YOUR TASK.
Could you give the entries back exactly as they stand, minus any pictures?

DATA LISTING.
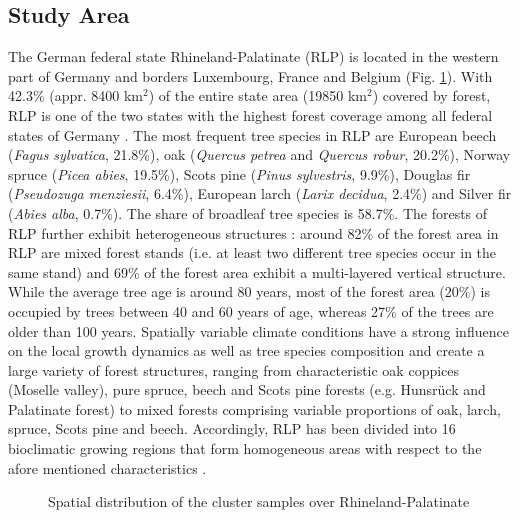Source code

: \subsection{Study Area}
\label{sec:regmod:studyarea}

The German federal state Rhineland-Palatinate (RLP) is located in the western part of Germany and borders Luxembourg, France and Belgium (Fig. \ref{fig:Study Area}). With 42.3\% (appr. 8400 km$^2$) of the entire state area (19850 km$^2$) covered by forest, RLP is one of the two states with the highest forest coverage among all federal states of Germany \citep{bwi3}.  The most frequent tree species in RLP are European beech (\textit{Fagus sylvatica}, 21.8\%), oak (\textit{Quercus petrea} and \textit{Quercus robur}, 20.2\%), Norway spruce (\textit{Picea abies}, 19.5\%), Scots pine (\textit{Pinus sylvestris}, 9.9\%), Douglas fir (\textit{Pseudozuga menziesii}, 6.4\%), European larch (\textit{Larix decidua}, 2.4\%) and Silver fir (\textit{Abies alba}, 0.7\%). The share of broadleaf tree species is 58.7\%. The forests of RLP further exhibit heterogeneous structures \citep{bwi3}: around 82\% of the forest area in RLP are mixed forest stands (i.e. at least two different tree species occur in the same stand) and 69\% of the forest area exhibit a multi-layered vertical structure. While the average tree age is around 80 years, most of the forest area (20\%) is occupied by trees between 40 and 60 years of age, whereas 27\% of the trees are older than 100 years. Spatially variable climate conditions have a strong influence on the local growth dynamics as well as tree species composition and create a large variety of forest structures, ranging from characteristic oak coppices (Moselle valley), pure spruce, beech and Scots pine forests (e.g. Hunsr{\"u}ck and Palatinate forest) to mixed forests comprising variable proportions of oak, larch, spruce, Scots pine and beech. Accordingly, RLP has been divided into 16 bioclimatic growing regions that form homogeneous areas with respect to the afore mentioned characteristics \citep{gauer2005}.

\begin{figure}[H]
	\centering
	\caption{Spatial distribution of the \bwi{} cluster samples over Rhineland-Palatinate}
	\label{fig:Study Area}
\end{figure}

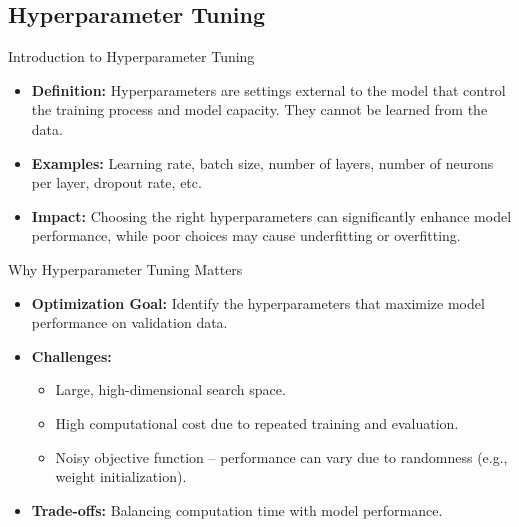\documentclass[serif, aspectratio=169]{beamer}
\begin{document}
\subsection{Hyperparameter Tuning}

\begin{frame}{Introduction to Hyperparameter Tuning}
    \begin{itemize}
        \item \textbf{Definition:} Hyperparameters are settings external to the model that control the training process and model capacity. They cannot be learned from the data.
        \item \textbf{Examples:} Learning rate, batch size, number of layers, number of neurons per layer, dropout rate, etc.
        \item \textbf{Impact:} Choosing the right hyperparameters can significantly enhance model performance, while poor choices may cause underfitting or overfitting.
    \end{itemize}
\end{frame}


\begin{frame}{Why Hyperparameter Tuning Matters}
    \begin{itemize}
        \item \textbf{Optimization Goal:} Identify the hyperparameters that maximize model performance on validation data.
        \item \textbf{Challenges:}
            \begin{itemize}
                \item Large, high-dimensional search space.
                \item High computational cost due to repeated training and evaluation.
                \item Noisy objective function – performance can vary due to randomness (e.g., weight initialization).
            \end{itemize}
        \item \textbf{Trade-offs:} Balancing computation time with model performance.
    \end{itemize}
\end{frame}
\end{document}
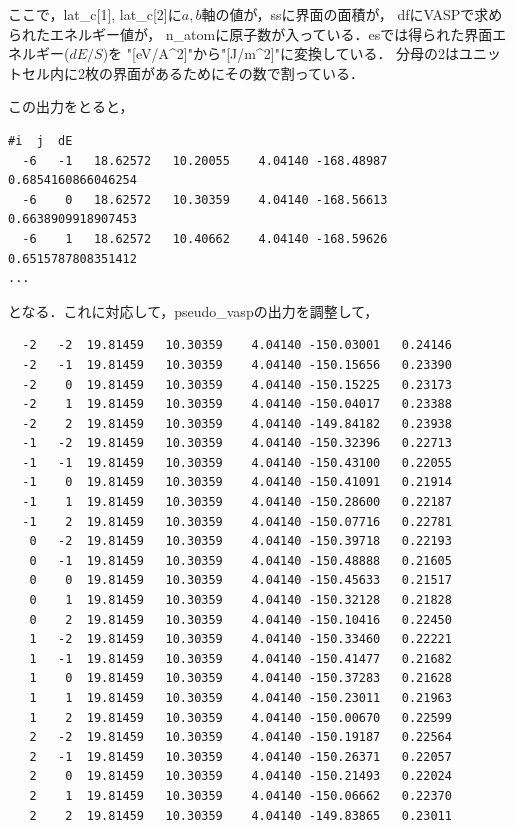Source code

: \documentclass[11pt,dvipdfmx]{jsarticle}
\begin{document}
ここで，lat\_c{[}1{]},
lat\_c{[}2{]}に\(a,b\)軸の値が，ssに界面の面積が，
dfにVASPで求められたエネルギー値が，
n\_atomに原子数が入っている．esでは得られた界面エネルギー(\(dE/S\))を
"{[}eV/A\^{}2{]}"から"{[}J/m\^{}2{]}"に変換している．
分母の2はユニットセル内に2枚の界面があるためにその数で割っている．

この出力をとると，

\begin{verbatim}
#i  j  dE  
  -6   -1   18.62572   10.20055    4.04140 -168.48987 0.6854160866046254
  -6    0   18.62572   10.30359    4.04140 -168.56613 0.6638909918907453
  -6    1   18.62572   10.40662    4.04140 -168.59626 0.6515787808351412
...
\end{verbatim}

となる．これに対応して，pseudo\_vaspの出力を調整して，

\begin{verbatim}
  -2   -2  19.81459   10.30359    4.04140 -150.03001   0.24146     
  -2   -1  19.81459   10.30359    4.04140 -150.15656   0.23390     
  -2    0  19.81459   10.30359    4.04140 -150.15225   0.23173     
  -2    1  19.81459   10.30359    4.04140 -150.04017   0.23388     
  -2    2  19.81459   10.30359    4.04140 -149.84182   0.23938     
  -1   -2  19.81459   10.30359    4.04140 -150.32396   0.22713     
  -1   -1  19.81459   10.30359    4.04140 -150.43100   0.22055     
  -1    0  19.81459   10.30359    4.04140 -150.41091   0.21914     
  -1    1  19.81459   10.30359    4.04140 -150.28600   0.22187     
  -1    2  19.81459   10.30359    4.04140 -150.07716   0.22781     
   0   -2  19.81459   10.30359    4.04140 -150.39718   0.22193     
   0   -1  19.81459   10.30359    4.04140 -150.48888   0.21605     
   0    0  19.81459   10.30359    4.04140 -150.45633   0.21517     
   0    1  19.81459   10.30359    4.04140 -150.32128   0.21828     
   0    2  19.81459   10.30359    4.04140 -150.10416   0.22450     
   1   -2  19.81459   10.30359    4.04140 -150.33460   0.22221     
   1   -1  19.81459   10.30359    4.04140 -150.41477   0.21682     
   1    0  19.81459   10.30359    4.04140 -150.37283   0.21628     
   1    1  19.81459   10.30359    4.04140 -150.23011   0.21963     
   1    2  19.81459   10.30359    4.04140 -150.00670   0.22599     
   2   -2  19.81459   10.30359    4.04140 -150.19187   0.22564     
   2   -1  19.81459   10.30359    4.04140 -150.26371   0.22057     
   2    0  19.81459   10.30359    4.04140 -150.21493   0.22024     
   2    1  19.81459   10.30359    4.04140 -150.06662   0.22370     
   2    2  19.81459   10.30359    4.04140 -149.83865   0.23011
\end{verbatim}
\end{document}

SOLVED PROBLEM.
Source code

: \subsection{Study Area}
\label{sec:regmod:studyarea}

The German federal state Rhineland-Palatinate (RLP) is located in the western part of Germany and borders Luxembourg, France and Belgium (Fig. \ref{fig:Study Area}). With 42.3\% (appr. 8400 km$^2$) of the entire state area (19850 km$^2$) covered by forest, RLP is one of the two states with the highest forest coverage among all federal states of Germany \citep{bwi3}.  The most frequent tree species in RLP are European beech (\textit{Fagus sylvatica}, 21.8\%), oak (\textit{Quercus petrea} and \textit{Quercus robur}, 20.2\%), Norway spruce (\textit{Picea abies}, 19.5\%), Scots pine (\textit{Pinus sylvestris}, 9.9\%), Douglas fir (\textit{Pseudozuga menziesii}, 6.4\%), European larch (\textit{Larix decidua}, 2.4\%) and Silver fir (\textit{Abies alba}, 0.7\%). The share of broadleaf tree species is 58.7\%. The forests of RLP further exhibit heterogeneous structures \citep{bwi3}: around 82\% of the forest area in RLP are mixed forest stands (i.e. at least two different tree species occur in the same stand) and 69\% of the forest area exhibit a multi-layered vertical structure. While the average tree age is around 80 years, most of the forest area (20\%) is occupied by trees between 40 and 60 years of age, whereas 27\% of the trees are older than 100 years. Spatially variable climate conditions have a strong influence on the local growth dynamics as well as tree species composition and create a large variety of forest structures, ranging from characteristic oak coppices (Moselle valley), pure spruce, beech and Scots pine forests (e.g. Hunsr{\"u}ck and Palatinate forest) to mixed forests comprising variable proportions of oak, larch, spruce, Scots pine and beech. Accordingly, RLP has been divided into 16 bioclimatic growing regions that form homogeneous areas with respect to the afore mentioned characteristics \citep{gauer2005}.

\begin{figure}[H]
	\centering
	\caption{Spatial distribution of the \bwi{} cluster samples over Rhineland-Palatinate}
	\label{fig:Study Area}
\end{figure}

\documentclass[serif, aspectratio=169]{beamer}
\begin{document}
\subsection{Hyperparameter Tuning}

\begin{frame}{Introduction to Hyperparameter Tuning}
    \begin{itemize}
        \item \textbf{Definition:} Hyperparameters are settings external to the model that control the training process and model capacity. They cannot be learned from the data.
        \item \textbf{Examples:} Learning rate, batch size, number of layers, number of neurons per layer, dropout rate, etc.
        \item \textbf{Impact:} Choosing the right hyperparameters can significantly enhance model performance, while poor choices may cause underfitting or overfitting.
    \end{itemize}
\end{frame}


\begin{frame}{Why Hyperparameter Tuning Matters}
    \begin{itemize}
        \item \textbf{Optimization Goal:} Identify the hyperparameters that maximize model performance on validation data.
        \item \textbf{Challenges:}
            \begin{itemize}
                \item Large, high-dimensional search space.
                \item High computational cost due to repeated training and evaluation.
                \item Noisy objective function – performance can vary due to randomness (e.g., weight initialization).
            \end{itemize}
        \item \textbf{Trade-offs:} Balancing computation time with model performance.
    \end{itemize}
\end{frame}
\end{document}
Source code

: \documentclass[11pt,dvipdfmx]{jsarticle}
\begin{document}
ここで，lat\_c{[}1{]},
lat\_c{[}2{]}に\(a,b\)軸の値が，ssに界面の面積が，
dfにVASPで求められたエネルギー値が，
n\_atomに原子数が入っている．esでは得られた界面エネルギー(\(dE/S\))を
"{[}eV/A\^{}2{]}"から"{[}J/m\^{}2{]}"に変換している．
分母の2はユニットセル内に2枚の界面があるためにその数で割っている．

この出力をとると，

\begin{verbatim}
#i  j  dE  
  -6   -1   18.62572   10.20055    4.04140 -168.48987 0.6854160866046254
  -6    0   18.62572   10.30359    4.04140 -168.56613 0.6638909918907453
  -6    1   18.62572   10.40662    4.04140 -168.59626 0.6515787808351412
...
\end{verbatim}

となる．これに対応して，pseudo\_vaspの出力を調整して，

\begin{verbatim}
  -2   -2  19.81459   10.30359    4.04140 -150.03001   0.24146     
  -2   -1  19.81459   10.30359    4.04140 -150.15656   0.23390     
  -2    0  19.81459   10.30359    4.04140 -150.15225   0.23173     
  -2    1  19.81459   10.30359    4.04140 -150.04017   0.23388     
  -2    2  19.81459   10.30359    4.04140 -149.84182   0.23938     
  -1   -2  19.81459   10.30359    4.04140 -150.32396   0.22713     
  -1   -1  19.81459   10.30359    4.04140 -150.43100   0.22055     
  -1    0  19.81459   10.30359    4.04140 -150.41091   0.21914     
  -1    1  19.81459   10.30359    4.04140 -150.28600   0.22187     
  -1    2  19.81459   10.30359    4.04140 -150.07716   0.22781     
   0   -2  19.81459   10.30359    4.04140 -150.39718   0.22193     
   0   -1  19.81459   10.30359    4.04140 -150.48888   0.21605     
   0    0  19.81459   10.30359    4.04140 -150.45633   0.21517     
   0    1  19.81459   10.30359    4.04140 -150.32128   0.21828     
   0    2  19.81459   10.30359    4.04140 -150.10416   0.22450     
   1   -2  19.81459   10.30359    4.04140 -150.33460   0.22221     
   1   -1  19.81459   10.30359    4.04140 -150.41477   0.21682     
   1    0  19.81459   10.30359    4.04140 -150.37283   0.21628     
   1    1  19.81459   10.30359    4.04140 -150.23011   0.21963     
   1    2  19.81459   10.30359    4.04140 -150.00670   0.22599     
   2   -2  19.81459   10.30359    4.04140 -150.19187   0.22564     
   2   -1  19.81459   10.30359    4.04140 -150.26371   0.22057     
   2    0  19.81459   10.30359    4.04140 -150.21493   0.22024     
   2    1  19.81459   10.30359    4.04140 -150.06662   0.22370     
   2    2  19.81459   10.30359    4.04140 -149.83865   0.23011
\end{verbatim}
\end{document}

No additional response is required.